Your task →
Tally the lines of the records that contain the string "contenu", then give the total and nothing more.

Record set →
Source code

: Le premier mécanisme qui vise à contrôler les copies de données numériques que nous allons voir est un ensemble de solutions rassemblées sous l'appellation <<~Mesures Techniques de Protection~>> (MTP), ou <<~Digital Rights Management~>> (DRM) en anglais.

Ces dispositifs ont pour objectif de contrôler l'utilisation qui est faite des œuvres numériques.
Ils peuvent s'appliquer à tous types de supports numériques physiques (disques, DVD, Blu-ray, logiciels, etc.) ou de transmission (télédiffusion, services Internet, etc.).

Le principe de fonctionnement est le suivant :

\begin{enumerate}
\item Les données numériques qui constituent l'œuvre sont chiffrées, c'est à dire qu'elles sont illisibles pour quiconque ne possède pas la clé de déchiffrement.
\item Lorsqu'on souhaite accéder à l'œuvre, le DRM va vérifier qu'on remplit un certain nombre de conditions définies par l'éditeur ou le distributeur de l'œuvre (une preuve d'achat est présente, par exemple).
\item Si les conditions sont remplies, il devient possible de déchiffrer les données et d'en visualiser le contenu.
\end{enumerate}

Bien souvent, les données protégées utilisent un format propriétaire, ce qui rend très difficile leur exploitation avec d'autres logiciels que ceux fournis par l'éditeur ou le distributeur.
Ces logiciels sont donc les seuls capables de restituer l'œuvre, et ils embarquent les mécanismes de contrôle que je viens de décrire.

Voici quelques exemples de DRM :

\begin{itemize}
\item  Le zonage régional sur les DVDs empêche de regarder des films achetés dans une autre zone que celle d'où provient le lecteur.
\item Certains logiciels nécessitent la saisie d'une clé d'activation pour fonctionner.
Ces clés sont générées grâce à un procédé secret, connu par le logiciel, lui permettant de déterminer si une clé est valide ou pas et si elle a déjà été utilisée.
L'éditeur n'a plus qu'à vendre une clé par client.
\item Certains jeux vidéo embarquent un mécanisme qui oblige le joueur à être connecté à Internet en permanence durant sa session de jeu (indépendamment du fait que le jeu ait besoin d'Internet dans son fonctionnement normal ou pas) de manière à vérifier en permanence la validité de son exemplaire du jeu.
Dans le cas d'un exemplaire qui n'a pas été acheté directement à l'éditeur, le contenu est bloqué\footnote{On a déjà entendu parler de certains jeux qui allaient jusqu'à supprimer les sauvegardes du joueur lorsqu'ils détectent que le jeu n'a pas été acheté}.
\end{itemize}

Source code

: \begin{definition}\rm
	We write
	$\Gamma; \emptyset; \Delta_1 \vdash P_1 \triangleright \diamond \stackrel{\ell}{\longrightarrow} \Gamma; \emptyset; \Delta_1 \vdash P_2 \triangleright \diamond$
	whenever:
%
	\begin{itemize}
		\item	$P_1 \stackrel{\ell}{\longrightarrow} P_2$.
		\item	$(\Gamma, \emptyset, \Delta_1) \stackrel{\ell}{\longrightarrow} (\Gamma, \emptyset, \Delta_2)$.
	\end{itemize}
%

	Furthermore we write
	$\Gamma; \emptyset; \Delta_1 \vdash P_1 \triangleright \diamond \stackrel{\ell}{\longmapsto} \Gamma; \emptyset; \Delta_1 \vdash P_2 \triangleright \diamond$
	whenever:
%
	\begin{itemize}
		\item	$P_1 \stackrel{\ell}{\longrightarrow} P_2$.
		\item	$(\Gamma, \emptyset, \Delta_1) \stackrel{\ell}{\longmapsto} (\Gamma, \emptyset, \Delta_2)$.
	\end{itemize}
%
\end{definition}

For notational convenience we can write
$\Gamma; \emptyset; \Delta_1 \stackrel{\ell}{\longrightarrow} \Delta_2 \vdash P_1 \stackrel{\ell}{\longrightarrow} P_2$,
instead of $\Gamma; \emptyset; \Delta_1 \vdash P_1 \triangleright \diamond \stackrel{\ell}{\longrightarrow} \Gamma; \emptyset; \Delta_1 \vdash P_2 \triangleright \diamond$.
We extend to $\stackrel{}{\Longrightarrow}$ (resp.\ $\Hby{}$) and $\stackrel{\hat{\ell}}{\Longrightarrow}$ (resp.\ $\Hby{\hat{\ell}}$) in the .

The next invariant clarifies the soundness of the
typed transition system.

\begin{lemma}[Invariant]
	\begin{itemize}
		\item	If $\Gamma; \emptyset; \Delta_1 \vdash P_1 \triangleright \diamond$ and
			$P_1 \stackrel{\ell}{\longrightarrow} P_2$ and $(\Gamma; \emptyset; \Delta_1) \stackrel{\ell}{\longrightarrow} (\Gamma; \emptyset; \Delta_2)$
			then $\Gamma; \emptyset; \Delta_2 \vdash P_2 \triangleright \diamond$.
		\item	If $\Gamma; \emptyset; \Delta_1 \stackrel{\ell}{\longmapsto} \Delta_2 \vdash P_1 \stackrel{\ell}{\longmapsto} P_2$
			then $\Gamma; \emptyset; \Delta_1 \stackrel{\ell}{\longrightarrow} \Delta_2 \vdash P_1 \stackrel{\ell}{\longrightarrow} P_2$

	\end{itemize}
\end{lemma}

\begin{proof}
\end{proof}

Response to the task →
2